The task » In the entries below, find each line with the word "Play" and pull it out.

Data for this exercise »
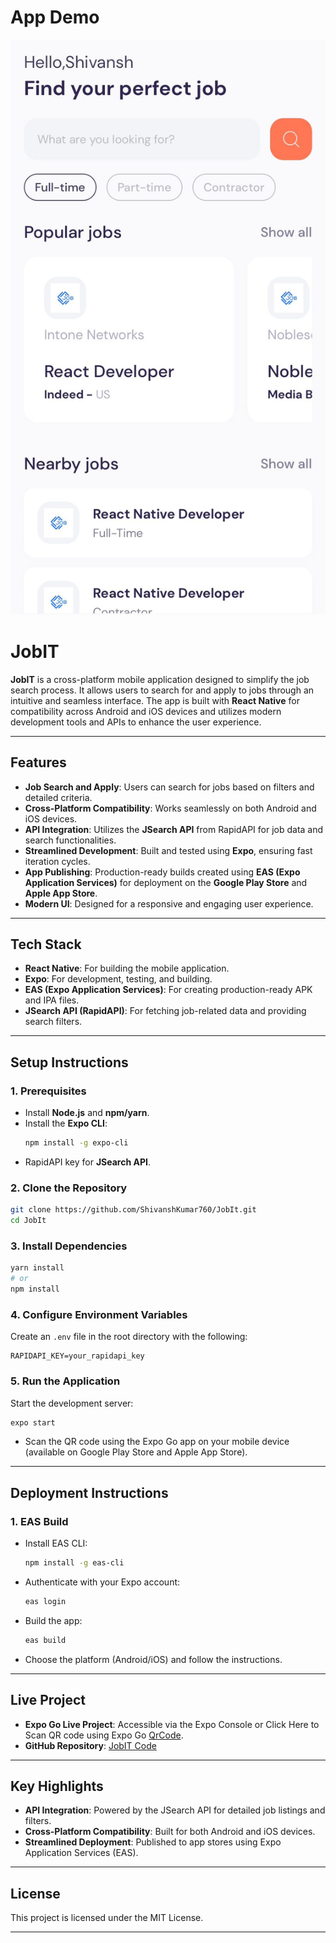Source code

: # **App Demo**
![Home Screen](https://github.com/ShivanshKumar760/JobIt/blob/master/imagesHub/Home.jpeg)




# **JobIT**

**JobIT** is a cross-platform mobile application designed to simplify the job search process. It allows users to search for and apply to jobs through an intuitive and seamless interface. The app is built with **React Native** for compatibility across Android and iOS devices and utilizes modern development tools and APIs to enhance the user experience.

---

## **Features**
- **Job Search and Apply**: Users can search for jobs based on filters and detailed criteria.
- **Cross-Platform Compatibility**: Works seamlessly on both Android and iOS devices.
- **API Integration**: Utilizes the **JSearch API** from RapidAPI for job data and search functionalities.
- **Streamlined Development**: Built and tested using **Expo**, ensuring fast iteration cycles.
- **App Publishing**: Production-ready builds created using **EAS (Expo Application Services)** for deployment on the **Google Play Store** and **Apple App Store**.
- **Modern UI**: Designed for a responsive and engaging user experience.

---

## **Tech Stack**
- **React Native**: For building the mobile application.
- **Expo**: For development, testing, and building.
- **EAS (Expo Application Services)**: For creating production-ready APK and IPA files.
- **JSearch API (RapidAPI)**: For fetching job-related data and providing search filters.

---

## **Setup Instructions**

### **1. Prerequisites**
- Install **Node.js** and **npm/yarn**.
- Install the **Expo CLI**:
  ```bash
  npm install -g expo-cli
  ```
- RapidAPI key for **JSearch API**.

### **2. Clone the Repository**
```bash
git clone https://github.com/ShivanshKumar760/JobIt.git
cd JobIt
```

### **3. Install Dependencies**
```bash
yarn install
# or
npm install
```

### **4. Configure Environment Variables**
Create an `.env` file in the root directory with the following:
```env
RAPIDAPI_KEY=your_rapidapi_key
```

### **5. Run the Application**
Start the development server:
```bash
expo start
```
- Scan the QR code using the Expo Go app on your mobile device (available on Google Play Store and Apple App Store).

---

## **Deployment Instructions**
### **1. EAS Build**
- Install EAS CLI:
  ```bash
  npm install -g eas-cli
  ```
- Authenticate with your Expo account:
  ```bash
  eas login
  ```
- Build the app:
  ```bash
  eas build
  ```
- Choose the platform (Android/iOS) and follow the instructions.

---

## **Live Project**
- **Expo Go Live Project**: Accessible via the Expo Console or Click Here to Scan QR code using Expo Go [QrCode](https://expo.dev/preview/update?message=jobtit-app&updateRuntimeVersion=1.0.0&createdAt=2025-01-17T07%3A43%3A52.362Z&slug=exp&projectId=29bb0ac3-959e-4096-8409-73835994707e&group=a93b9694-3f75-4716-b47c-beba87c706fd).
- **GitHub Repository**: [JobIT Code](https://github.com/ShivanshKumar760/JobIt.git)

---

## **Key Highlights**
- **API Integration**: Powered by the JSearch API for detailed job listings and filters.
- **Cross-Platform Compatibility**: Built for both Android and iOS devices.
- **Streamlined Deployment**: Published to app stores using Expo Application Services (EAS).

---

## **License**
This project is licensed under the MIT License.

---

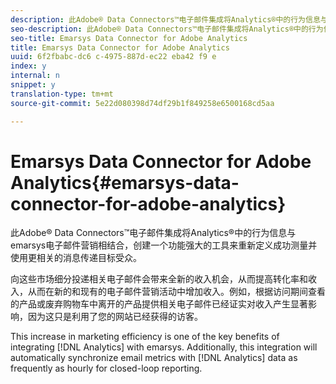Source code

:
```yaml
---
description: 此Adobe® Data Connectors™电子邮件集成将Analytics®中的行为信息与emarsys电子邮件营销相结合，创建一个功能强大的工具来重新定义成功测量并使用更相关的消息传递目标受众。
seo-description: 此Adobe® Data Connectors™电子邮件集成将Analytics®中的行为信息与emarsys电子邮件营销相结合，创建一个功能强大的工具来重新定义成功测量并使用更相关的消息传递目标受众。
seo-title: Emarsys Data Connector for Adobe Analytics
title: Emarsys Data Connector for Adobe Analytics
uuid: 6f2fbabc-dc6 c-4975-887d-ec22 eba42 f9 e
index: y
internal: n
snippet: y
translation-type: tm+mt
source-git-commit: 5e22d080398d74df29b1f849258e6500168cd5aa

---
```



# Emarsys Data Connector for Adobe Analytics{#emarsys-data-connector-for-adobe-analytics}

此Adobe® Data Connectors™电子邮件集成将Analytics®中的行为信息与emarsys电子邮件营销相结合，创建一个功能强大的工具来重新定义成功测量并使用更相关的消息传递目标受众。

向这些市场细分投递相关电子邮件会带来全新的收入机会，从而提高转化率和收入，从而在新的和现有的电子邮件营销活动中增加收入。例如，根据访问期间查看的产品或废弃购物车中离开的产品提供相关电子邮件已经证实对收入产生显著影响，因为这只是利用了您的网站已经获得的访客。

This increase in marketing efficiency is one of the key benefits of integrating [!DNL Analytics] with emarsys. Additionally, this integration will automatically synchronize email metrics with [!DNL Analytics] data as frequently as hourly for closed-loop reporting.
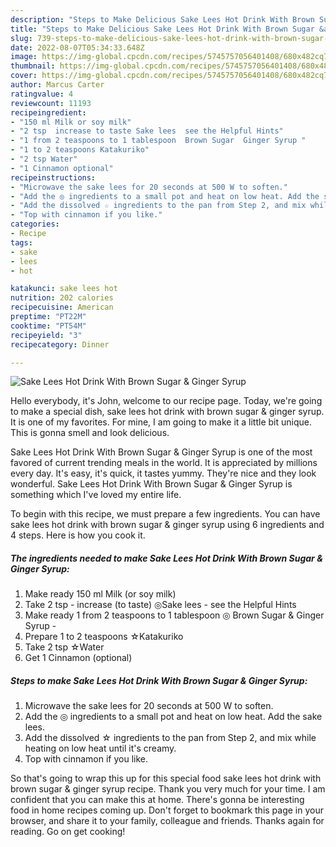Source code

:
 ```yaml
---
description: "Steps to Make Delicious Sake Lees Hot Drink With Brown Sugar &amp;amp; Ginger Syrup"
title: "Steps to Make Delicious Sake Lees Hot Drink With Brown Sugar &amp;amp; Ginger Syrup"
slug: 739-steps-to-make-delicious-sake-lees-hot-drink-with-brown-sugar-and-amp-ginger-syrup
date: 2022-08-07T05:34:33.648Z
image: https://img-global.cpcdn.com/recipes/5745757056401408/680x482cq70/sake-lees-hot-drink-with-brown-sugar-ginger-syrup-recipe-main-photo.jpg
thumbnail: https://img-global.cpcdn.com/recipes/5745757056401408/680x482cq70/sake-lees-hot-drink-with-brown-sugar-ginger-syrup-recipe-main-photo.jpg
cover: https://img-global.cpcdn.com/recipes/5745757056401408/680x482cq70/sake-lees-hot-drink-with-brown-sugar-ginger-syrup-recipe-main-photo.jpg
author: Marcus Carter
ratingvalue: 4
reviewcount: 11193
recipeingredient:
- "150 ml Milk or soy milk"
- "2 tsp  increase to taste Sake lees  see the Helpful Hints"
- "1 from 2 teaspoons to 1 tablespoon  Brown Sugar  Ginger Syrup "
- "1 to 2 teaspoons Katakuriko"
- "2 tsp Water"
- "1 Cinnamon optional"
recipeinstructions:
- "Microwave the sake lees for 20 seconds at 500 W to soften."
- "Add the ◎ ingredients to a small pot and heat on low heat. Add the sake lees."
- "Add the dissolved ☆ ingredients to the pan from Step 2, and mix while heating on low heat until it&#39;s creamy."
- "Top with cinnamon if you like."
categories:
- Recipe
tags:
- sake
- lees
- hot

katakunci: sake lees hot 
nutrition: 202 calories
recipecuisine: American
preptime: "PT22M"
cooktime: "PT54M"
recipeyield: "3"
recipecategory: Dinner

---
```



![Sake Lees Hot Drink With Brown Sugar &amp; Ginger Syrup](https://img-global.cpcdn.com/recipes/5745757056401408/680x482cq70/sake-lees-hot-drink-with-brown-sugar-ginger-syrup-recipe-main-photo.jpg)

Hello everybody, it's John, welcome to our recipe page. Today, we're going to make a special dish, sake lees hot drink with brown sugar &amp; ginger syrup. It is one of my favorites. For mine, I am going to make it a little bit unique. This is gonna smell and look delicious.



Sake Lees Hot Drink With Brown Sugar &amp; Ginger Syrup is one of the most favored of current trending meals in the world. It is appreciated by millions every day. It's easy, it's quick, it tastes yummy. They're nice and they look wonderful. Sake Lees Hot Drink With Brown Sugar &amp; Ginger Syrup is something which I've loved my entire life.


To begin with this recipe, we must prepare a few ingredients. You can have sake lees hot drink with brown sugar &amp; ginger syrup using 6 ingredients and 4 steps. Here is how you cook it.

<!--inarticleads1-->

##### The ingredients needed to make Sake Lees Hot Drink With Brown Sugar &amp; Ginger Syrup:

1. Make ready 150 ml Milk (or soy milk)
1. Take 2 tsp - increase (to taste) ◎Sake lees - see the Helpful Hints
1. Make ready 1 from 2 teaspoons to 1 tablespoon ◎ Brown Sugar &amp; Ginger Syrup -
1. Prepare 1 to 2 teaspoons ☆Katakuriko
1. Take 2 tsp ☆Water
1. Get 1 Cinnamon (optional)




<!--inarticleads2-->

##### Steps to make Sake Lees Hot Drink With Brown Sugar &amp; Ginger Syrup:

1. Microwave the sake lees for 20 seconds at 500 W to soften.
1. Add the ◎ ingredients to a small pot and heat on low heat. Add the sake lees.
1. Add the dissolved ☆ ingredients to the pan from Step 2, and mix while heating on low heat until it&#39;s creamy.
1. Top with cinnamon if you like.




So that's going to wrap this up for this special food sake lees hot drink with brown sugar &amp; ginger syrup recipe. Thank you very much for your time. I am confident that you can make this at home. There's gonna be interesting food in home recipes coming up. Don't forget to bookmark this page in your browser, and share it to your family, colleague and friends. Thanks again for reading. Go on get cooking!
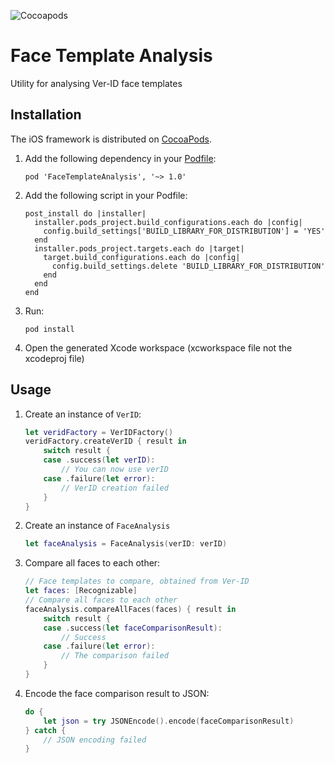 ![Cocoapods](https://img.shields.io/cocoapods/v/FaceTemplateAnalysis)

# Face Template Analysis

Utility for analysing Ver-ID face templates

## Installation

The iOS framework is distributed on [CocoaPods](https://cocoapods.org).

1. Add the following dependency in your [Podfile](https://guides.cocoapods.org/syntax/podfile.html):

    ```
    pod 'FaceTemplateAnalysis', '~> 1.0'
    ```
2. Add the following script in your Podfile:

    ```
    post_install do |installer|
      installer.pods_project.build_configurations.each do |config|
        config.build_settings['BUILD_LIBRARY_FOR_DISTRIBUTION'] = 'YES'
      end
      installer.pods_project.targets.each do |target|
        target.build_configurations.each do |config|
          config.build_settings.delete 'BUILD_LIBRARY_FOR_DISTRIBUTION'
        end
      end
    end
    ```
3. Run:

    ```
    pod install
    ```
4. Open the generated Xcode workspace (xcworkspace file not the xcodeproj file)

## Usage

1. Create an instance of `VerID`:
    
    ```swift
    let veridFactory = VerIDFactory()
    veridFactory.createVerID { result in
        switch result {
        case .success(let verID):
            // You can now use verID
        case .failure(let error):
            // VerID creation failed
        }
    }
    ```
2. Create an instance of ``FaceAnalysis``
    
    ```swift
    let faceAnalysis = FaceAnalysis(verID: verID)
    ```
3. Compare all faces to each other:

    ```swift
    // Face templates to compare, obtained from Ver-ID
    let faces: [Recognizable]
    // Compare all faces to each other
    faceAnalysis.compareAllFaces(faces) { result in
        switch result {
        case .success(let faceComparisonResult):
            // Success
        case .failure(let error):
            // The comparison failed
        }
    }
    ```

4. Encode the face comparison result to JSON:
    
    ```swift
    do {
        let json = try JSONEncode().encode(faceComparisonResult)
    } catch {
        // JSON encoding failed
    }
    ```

Answer box »
- **App Publishing**: Production-ready builds created using **EAS (Expo Application Services)** for deployment on the **Google Play Store** and **Apple App Store**.
- Scan the QR code using the Expo Go app on your mobile device (available on Google Play Store and Apple App Store).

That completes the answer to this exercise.